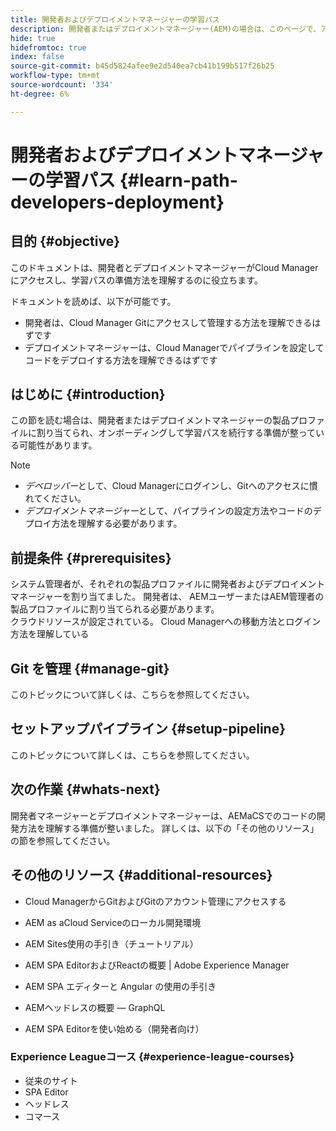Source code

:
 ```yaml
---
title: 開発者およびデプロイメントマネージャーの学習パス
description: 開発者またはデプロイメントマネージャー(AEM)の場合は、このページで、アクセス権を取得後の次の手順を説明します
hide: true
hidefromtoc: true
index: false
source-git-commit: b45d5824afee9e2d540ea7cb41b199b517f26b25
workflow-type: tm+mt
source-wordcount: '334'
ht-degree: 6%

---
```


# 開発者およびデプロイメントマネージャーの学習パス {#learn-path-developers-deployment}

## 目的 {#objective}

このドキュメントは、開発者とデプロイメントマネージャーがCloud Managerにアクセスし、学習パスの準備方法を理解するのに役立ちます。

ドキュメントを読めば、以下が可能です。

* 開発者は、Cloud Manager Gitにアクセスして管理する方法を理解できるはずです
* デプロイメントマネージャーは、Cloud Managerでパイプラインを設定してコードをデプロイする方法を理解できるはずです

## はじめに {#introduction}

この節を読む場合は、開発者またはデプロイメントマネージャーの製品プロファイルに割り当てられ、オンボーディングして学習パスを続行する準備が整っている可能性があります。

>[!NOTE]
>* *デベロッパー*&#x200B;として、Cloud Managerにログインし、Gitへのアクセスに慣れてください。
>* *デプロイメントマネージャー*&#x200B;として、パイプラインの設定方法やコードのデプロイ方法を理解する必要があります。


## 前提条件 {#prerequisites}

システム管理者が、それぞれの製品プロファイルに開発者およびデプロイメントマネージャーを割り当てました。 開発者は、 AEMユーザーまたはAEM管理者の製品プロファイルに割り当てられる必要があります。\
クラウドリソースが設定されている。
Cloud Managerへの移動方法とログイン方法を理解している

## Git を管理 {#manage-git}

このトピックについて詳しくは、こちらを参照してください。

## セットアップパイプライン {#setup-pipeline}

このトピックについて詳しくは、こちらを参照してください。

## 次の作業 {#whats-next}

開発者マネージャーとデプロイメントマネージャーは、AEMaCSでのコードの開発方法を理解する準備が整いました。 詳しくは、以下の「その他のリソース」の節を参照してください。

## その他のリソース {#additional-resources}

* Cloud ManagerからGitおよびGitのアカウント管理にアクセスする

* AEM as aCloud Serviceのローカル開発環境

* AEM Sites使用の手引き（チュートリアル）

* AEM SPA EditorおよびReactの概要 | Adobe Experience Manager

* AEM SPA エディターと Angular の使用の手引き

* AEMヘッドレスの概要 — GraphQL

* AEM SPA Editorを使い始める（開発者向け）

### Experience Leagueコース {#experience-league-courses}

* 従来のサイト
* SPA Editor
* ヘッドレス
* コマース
------------------------
→ **Goal of the exercise**: Your answer must consist only of the lines from the one with "### Experience Leagueコース" through the final line of the entries, each retyped exactly.

→ **Exercise output**:
### Experience Leagueコース {#experience-league-courses}

* 従来のサイト
* SPA Editor
* ヘッドレス
* コマース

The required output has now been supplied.